Si hay algo que define a la sociología desde sus inicios es su apuesta por la desnaturalización de lo dado. Pero, ¿para qué sirve desnaturalizar? Aunque la respuesta no es simple (la libertad trae más incertidumbres que certezas), puede decirse que desnaturalizar sirve para mostrar la historicidad de nuestras creencias y costumbres; para desentrañar las capas de sentidos cristalizados que regulan los modos en que nos vinculamos con los otros; para señalar que no hay ingenuidad en esas construcciones sino fuertes disputas por la imposición de visiones del mundo. Pero, sobre todo, para recordar que no hay verdades definitivas e inmutables, sino que pueden modificarse.
En este sentido, creo que el arte puede actuar -como ya lo ha hecho en varias oportunidades- como una poderosa herramienta de desnaturalización de aquello que aparece como fijo e inamovible. Cuestionar las representaciones que los artistas tienen de sí mismos y desplazarlas hacia la conciencia de que lo que hacen es un trabajo tal vez sea el primer paso para la creación de nuevos modos de relación, no regidos por la utilidad o inutilidad de las cosas y las personas.

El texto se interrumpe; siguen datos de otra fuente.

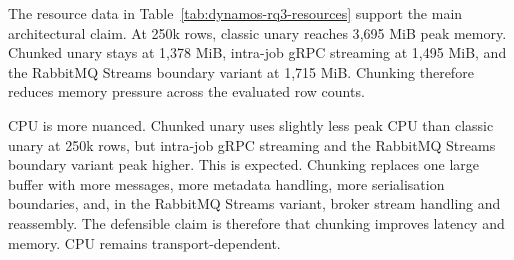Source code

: \begin{table}[!htbp]
    \centering
    \scriptsize
    \caption{Peak sampled resource usage during DYNAMOS bulk retrieval. CPU is peak total millicores; memory is peak total MiB across sampled Kubernetes namespaces.}
    \label{tab:dynamos-rq3-resources}
    \setlength{\tabcolsep}{3pt}
\end{table}

The resource data in Table~\ref{tab:dynamos-rq3-resources} support the main architectural claim. At 250k rows, classic unary reaches 3{,}695 MiB peak memory. Chunked unary stays at 1{,}378 MiB, intra-job gRPC streaming at 1{,}495 MiB, and the RabbitMQ Streams boundary variant at 1{,}715 MiB. Chunking therefore reduces memory pressure across the evaluated row counts.

CPU is more nuanced. Chunked unary uses slightly less peak CPU than classic unary at 250k rows, but intra-job gRPC streaming and the RabbitMQ Streams boundary variant peak higher. This is expected. Chunking replaces one large buffer with more messages, more metadata handling, more serialisation boundaries, and, in the RabbitMQ Streams variant, broker stream handling and reassembly. The defensible claim is therefore that chunking improves latency and memory. CPU remains transport-dependent.

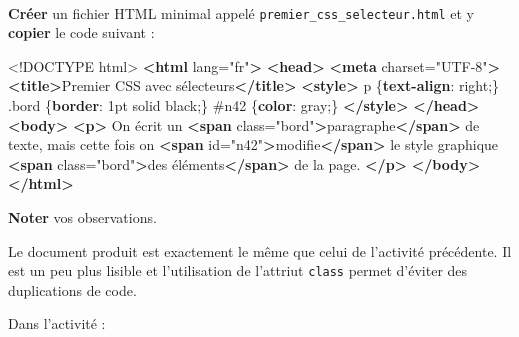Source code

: \documentclass[a4paper,17pt]{extarticle}
\newenvironment{eleve}%
{\begin{activite}\color{noiramu}\\}
{\end{activite}}
\newenvironment{Shaded}{}{}
\newcommand{\KeywordTok}[1]{\textcolor[rgb]{0.00,0.44,0.13}{\textbf{{#1}}}}
\newcommand{\DataTypeTok}[1]{\textcolor[rgb]{0.56,0.13,0.00}{{#1}}}
\newcommand{\DecValTok}[1]{\textcolor[rgb]{0.25,0.63,0.44}{{#1}}}
\newcommand{\StringTok}[1]{\textcolor[rgb]{0.25,0.44,0.63}{{#1}}}
\newcommand{\OtherTok}[1]{\textcolor[rgb]{0.00,0.44,0.13}{{#1}}}
\newcommand{\FunctionTok}[1]{\textcolor[rgb]{0.02,0.16,0.49}{{#1}}}
\newcommand{\NormalTok}[1]{{#1}}
\newcommand{\ConstantTok}[1]{\textcolor[rgb]{0.53,0.00,0.00}{{#1}}}
\newcommand{\OperatorTok}[1]{\textcolor[rgb]{0.40,0.40,0.40}{{#1}}}
\newcommand{\PreprocessorTok}[1]{\textcolor[rgb]{0.74,0.48,0.00}{{#1}}}
\begin{document}
\begin{eleve}
    \textbf{Créer} un fichier HTML minimal appelé
\texttt{premier\_css\_selecteur.html} et y \textbf{copier} le code
suivant :

\begin{Shaded}
\begin{Highlighting}[]
\DataTypeTok{\textless{}!DOCTYPE }\NormalTok{html}\DataTypeTok{\textgreater{}}
\KeywordTok{\textless{}html}\OtherTok{ lang=}\StringTok{"fr"}\KeywordTok{\textgreater{}}
\KeywordTok{\textless{}head\textgreater{}}
    \KeywordTok{\textless{}meta}\OtherTok{ charset=}\StringTok{"UTF{-}8"}\KeywordTok{\textgreater{}}
    \KeywordTok{\textless{}title\textgreater{}}\NormalTok{Premier CSS avec sélecteurs}\KeywordTok{\textless{}/title\textgreater{}}
    \KeywordTok{\textless{}style\textgreater{}}
\NormalTok{        p \{}\KeywordTok{text{-}align}\NormalTok{: }\DecValTok{right}\OperatorTok{;}\NormalTok{\}}
        \FunctionTok{.bord}\NormalTok{ \{}\KeywordTok{border}\NormalTok{: }\DecValTok{1}\DataTypeTok{pt} \DecValTok{solid} \ConstantTok{black}\OperatorTok{;}\NormalTok{\}}
        \PreprocessorTok{\#n42}\NormalTok{ \{}\KeywordTok{color}\NormalTok{: }\ConstantTok{gray}\OperatorTok{;}\NormalTok{\}}
    \KeywordTok{\textless{}/style\textgreater{}}
\KeywordTok{\textless{}/head\textgreater{}}
\KeywordTok{\textless{}body\textgreater{}}
    \KeywordTok{\textless{}p\textgreater{}}
\NormalTok{        On écrit un }
        \KeywordTok{\textless{}span}\OtherTok{ class=}\StringTok{"bord"}\KeywordTok{\textgreater{}}\NormalTok{paragraphe}\KeywordTok{\textless{}/span\textgreater{}}
\NormalTok{        de texte, mais cette fois on }
        \KeywordTok{\textless{}span}\OtherTok{ id=}\StringTok{"n42"}\KeywordTok{\textgreater{}}\NormalTok{modifie}\KeywordTok{\textless{}/span\textgreater{}}
\NormalTok{        le style graphique }
        \KeywordTok{\textless{}span}\OtherTok{ class=}\StringTok{"bord"}\KeywordTok{\textgreater{}}\NormalTok{des éléments}\KeywordTok{\textless{}/span\textgreater{}}
\NormalTok{        de la page.}
    \KeywordTok{\textless{}/p\textgreater{}}
\KeywordTok{\textless{}/body\textgreater{}}
\KeywordTok{\textless{}/html\textgreater{}}
\end{Highlighting}
\end{Shaded}

\textbf{Noter} vos observations.
        
        \end{eleve}\begin{reponse}
    Le document produit est exactement le même que celui de l'activité
précédente. Il est un peu plus lisible et l'utilisation de l'attriut
\texttt{class} permet d'éviter des duplications de code.

            \end{reponse}
    Dans l'activité :
\end{document}
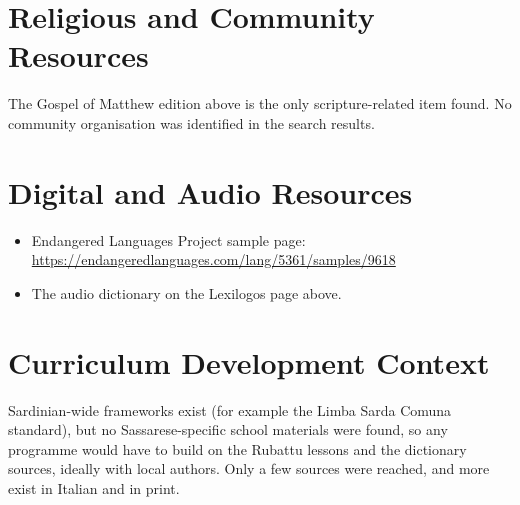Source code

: \documentclass[12pt]{article}
\begin{document}
\section{Religious and Community Resources}
The Gospel of Matthew edition above is the only scripture-related item found. No community organisation was identified in the search results.

\section{Digital and Audio Resources}
\begin{itemize}
\item Endangered Languages Project sample page: \url{https://endangeredlanguages.com/lang/5361/samples/9618}
\item The audio dictionary on the Lexilogos page above.
\end{itemize}

\section{Curriculum Development Context}
Sardinian-wide frameworks exist (for example the Limba Sarda Comuna standard), but no Sassarese-specific school materials were found, so any programme would have to build on the Rubattu lessons and the dictionary sources, ideally with local authors. Only a few sources were reached, and more exist in Italian and in print.
\end{document}
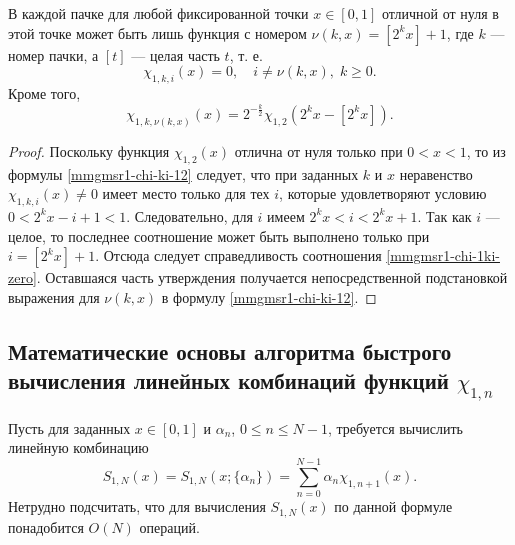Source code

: \begin{statement}\label{mmgmsr1-st-one-in-pack}
	В каждой пачке для любой фиксированной точки $x \in [0,1]$ отличной от нуля в этой точке может быть лишь функция с номером $\nu(k,x)=[2^kx]+1$, где $k$ --- номер пачки, а $[t]$ --- целая часть $t$, т. е.
	\begin{equation}\label{mmgmsr1-chi-1ki-zero}
	\chi_{1,k,i}(x)=0, \quad i \ne \nu(k,x), \; k \ge 0.
	\end{equation}
	Кроме того,
	\begin{equation}\label{mmgmsr1-chi-1knu}
	\chi_{1,k,\nu(k,x)}(x)=2^{-\frac{k}{2}}\chi_{1,2}(2^kx-[2^kx]).
	\end{equation}
\end{statement}
\begin{proof}
	Поскольку функция $\chi_{1,2}(x)$ отлична от нуля только при $0 < x < 1$, то из формулы \eqref{mmgmsr1-chi-ki-12} следует, что при заданных $k$ и $x$ неравенство $\chi_{1,k,i}(x) \ne 0$ имеет место только для тех $i$, которые удовлетворяют условию $0 < 2^kx-i+1 < 1$. Следовательно, для $i$ имеем  $2^kx < i < 2^kx+1$. Так как $i$ --- целое, то последнее соотношение может быть выполнено только при $i=[2^kx]+1$. Отсюда следует справедливость соотношения \eqref{mmgmsr1-chi-1ki-zero}. Оставшаяся часть утверждения получается непосредственной подстановкой выражения для $\nu(k,x)$ в формулу \eqref{mmgmsr1-chi-ki-12}.
\end{proof}

\subsection{Математические основы алгоритма быстрого вычисления линейных комбинаций функций $\chi_{1,n}$}

Пусть для заданных $x\in[0,1]$ и $\alpha_n$, $0 \le n \le N-1$, требуется вычислить линейную комбинацию
\begin{equation}\label{mmgmsr1-linear-comb-chi}
S_{1,N}(x)=S_{1,N}(x; \{\alpha_n\})=
\sum\limits_{n=0}^{N-1}
\alpha_n \chi_{1,n+1}(x).
\end{equation}
Нетрудно подсчитать, что для вычисления $S_{1,N}(x)$ по данной формуле понадобится $O(N)$ операций.
%

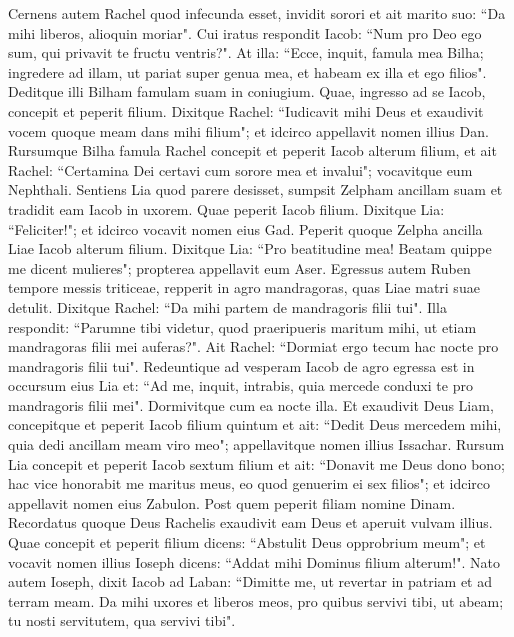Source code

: \begin{biblechapter}  
\verse Cernens autem Rachel quod infecunda esset, invidit sorori et ait marito suo: “Da mihi liberos, alioquin moriar". 
\verse Cui iratus respondit Iacob: “Num pro Deo ego sum, qui privavit te fructu ventris?". 
\verse At illa: “Ecce, inquit, famula mea Bilha; ingredere ad illam, ut pariat super genua mea, et habeam ex illa et ego filios". 
\verse Deditque illi Bilham famulam suam in coniugium. Quae, 
\verse ingresso ad se Iacob, concepit et peperit filium. 
\verse Dixitque Rachel: “Iudicavit mihi Deus et exaudivit vocem quoque meam dans mihi filium"; et idcirco appellavit nomen illius Dan. 
\verse Rursumque Bilha famula Rachel concepit et peperit Iacob alterum filium, et  
\verse ait Rachel: “Certamina Dei certavi cum sorore mea et invalui"; vocavitque eum Nephthali. 
\verse Sentiens Lia quod parere desisset, sumpsit Zelpham ancillam suam et tradidit eam Iacob in uxorem. 
\verse Quae peperit Iacob filium. 
\verse Dixitque Lia: “Feliciter!"; et idcirco vocavit nomen eius Gad. 
\verse Peperit quoque Zelpha ancilla Liae Iacob alterum filium. 
\verse Dixitque Lia: “Pro beatitudine mea! Beatam quippe me dicent mulieres"; propterea appellavit eum Aser. 
\verse Egressus autem Ruben tempore messis triticeae, repperit in agro mandragoras, quas Liae matri suae detulit. Dixitque Rachel: “Da mihi partem de mandragoris filii tui". 
\verse Illa respondit: “Parumne tibi videtur, quod praeripueris maritum mihi, ut etiam mandragoras filii mei auferas?". Ait Rachel: “Dormiat ergo tecum hac nocte pro mandragoris filii tui". 
\verse Redeuntique ad vesperam Iacob de agro egressa est in occursum eius Lia et: “Ad me, inquit, intrabis, quia mercede conduxi te pro mandragoris filii mei". Dormivitque cum ea nocte illa. 
\verse Et exaudivit Deus Liam, concepitque et peperit Iacob filium quintum  
\verse et ait: “Dedit Deus mercedem mihi, quia dedi ancillam meam viro meo"; appellavitque nomen illius Issachar. 
\verse Rursum Lia concepit et peperit Iacob sextum filium 
\verse et ait: “Donavit me Deus dono bono; hac vice honorabit me maritus meus, eo quod genuerim ei sex filios"; et idcirco appellavit nomen eius Zabulon. 
\verse Post quem peperit filiam nomine Dinam. 
\verse Recordatus quoque Deus Rachelis exaudivit eam Deus et aperuit vulvam illius. 
\verse Quae concepit et peperit filium dicens: “Abstulit Deus opprobrium meum"; 
\verse et vocavit nomen illius Ioseph dicens: “Addat mihi Dominus filium alterum!". 
\verse Nato autem Ioseph, dixit Iacob ad Laban: “Dimitte me, ut revertar in patriam et ad terram meam. 
\verse Da mihi uxores et liberos meos, pro quibus servivi tibi, ut abeam; tu nosti servitutem, qua servivi tibi". 

\end{biblechapter}
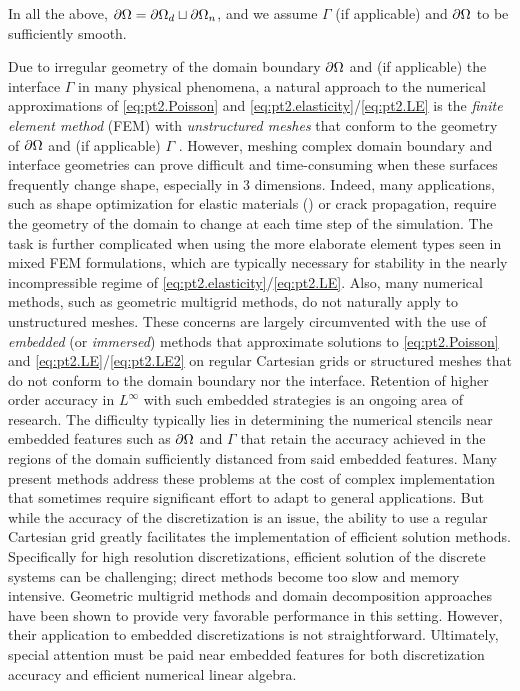 In all the above, $\partial\Omega = \partial\Omega_d \sqcup \partial\Omega_n$, and we assume $\Gamma$ (if applicable) and $\partial\Omega$ to be sufficiently smooth.

Due to irregular geometry of the domain boundary $\partial\Omega$ and (if applicable) the interface $\Gamma$ in many physical phenomena, a natural approach to the numerical approximations of \eqref{eq:pt2.Poisson} and \eqref{eq:pt2.elasticity}/\eqref{eq:pt2.LE} is the \emph{finite element method} (FEM) with \emph{unstructured meshes} that conform to the geometry of $\partial\Omega$ and (if applicable) $\Gamma$ \cite{Babuska70, Bramble96, Chen.Zhiming96, Dryja05, Cockburn09, Wohlmuth99, Huang02, Lamichhane04}. However, meshing complex domain boundary and interface geometries can prove difficult and time-consuming when these surfaces frequently change shape, especially in $3$ dimensions. Indeed, many applications, such as shape optimization for elastic materials (\cite{Sethian00, Osher01, Allaire04, Duysinx06, Challis08, Wei.Peng08}) or crack propagation, require the geometry of the domain to change at each time step of the simulation. The task is further complicated when using the more elaborate element types seen in mixed FEM formulations, which are typically necessary for stability in the nearly incompressible regime of \eqref{eq:pt2.elasticity}/\eqref{eq:pt2.LE}. Also, many numerical methods, such as geometric multigrid methods, do not naturally apply to unstructured meshes. These concerns are largely circumvented with the use of \emph{embedded} (or \emph{immersed}) methods that approximate solutions to \eqref{eq:pt2.Poisson} and \eqref{eq:pt2.LE}/\eqref{eq:pt2.LE2} on regular Cartesian grids or structured meshes that do not conform to the domain boundary nor the interface. Retention of higher order accuracy in $L^{\infty}$ with such embedded strategies is an ongoing area of research. The difficulty typically lies in determining the numerical stencils near embedded features such as $\partial\Omega$ and $\Gamma$ that retain the accuracy achieved in the regions of the domain sufficiently distanced from said embedded features. Many present methods address these problems at the cost of complex implementation that sometimes require significant effort to adapt to general applications. But while the accuracy of the discretization is an issue, the ability to use a regular Cartesian grid greatly facilitates the implementation of efficient solution methods. Specifically for high resolution discretizations, efficient solution of the discrete systems can be challenging; direct methods become too slow and memory intensive. Geometric multigrid methods and domain decomposition approaches have been shown to provide very favorable performance in this setting. However, their application to embedded discretizations is not straightforward. Ultimately, special attention must be paid near embedded features for both discretization accuracy and efficient numerical linear algebra.


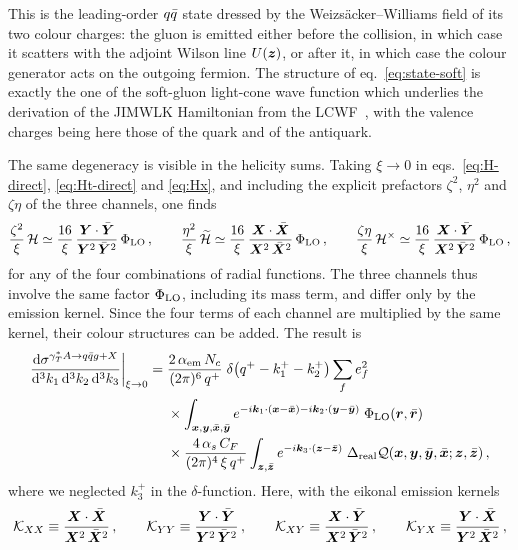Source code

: This is the leading-order $q\bar q$ state dressed by the Weizs\"acker--Williams field of its two colour
charges: the gluon is emitted either before the collision, in which case it scatters with the adjoint
Wilson line $U(\bm{z})$, or after it, in which case the colour generator acts on the outgoing fermion. The
structure of eq.~\eqref{eq:state-soft} is exactly the one of the soft-gluon light-cone wave function
which underlies the derivation of the JIMWLK Hamiltonian from the
LCWF~\cite{Kovner:2000pt,Lublinsky:2016meo,Radhakrishnan:2026}, with the valence charges being here
those of the quark and of the antiquark.

The same degeneracy is visible in the helicity sums. Taking $\xi\to0$ in eqs.~\eqref{eq:H-direct},
\eqref{eq:Ht-direct} and \eqref{eq:Hx}, and including the explicit prefactors $\zeta^2$, $\eta^2$ and
$\zeta\eta$ of the three channels, one finds
\begin{equation}
\frac{\zeta^2}{\xi}\,\mathcal{H}\simeq\frac{16}{\xi}\,\frac{\bm{Y}\cdot\bar{\bm{Y}}}{\bm{Y}^2\,\bar{\bm{Y}}^2}\,\Phi_{\rm LO}\,,\qquad
\frac{\eta^2}{\xi}\,\widetilde{\mathcal{H}}\simeq\frac{16}{\xi}\,\frac{\bm{X}\cdot\bar{\bm{X}}}{\bm{X}^2\,\bar{\bm{X}}^2}\,\Phi_{\rm LO}\,,\qquad
\frac{\zeta\eta}{\xi}\,\mathcal{H}^\times\simeq\frac{16}{\xi}\,\frac{\bm{X}\cdot\bar{\bm{Y}}}{\bm{X}^2\,\bar{\bm{Y}}^2}\,\Phi_{\rm LO}\,,
\label{eq:soft-weights}
\end{equation}
for any of the four combinations of radial functions. The three channels thus involve the same factor
$\Phi_{\rm LO}$, including its mass term, and differ only by the emission kernel. Since the four terms
of each channel are multiplied by the same kernel, their colour structures can be added. The result is
\begin{align}
\frac{{\rm d}\sigma^{\gamma^{*}_{T} A\to q\bar q g+X}}{{\rm d}^3k_1\,{\rm d}^3k_2\,{\rm d}^3k_3}\bigg|_{\xi\to0}={}&
\frac{2\,\alpha_{\rm em}\,N_c}{(2\pi)^6\,q^+}\;\delta\big(q^+-k_1^+-k_2^+\big)\sum_fe_f^2
\nonumber\\
&\times\int_{\bm{x},\bm{y},\bar{\bm{x}},\bar{\bm{y}}}e^{-i\bm{k}_1\cdot(\bm{x}-\bar{\bm{x}})-i\bm{k}_2\cdot(\bm{y}-\bar{\bm{y}})}\;\Phi_{\rm LO}(\bm r,\bar{\bm r})
\nonumber\\
&\times\frac{4\,\alpha_s\,C_F}{(2\pi)^4\,\xi\,q^+}\int_{\bm{z},\bar{\bm{z}}}e^{-i\bm{k}_3\cdot(\bm{z}-\bar{\bm{z}})}\;
\Delta_{\rm real}\mathcal{Q}(\bm{x},\bm{y},\bar{\bm{y}},\bar{\bm{x}};\bm{z},\bar{\bm{z}})\,,
\label{eq:xs-soft}
\end{align}
where we neglected $k_3^+$ in the $\delta$-function. Here, with the eikonal emission kernels
\begin{equation}
\mathcal{K}_{XX}\equiv\frac{\bm{X}\cdot\bar{\bm{X}}}{\bm{X}^2\,\bar{\bm{X}}^2}\,,\qquad
\mathcal{K}_{YY}\equiv\frac{\bm{Y}\cdot\bar{\bm{Y}}}{\bm{Y}^2\,\bar{\bm{Y}}^2}\,,\qquad
\mathcal{K}_{XY}\equiv\frac{\bm{X}\cdot\bar{\bm{Y}}}{\bm{X}^2\,\bar{\bm{Y}}^2}\,,\qquad
\mathcal{K}_{YX}\equiv\frac{\bm{Y}\cdot\bar{\bm{X}}}{\bm{Y}^2\,\bar{\bm{X}}^2}\,,
\label{eq:kernels}
\end{equation}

O para la transformación de la flexibilidad laboral en administración de un tiempo no rutinario con ritmo propio, con sus fluctuaciones inestables de experimentación, creación, ocio, soledad y sociabilidad.
Se trataría, entonces, de hacer productivo lo improductivo, pero no ya bajo la fórmula del cálculo racional neoliberal, sino en el sentido de la producción de nuevas cosmovisiones que desarmen los consensos y alteren las representaciones de lo posible.


La evaporación del encanto de Nani Lamarque, inauguró el sábado 11 de marzo de 2017 en Barro (Caboto 531 - CABA)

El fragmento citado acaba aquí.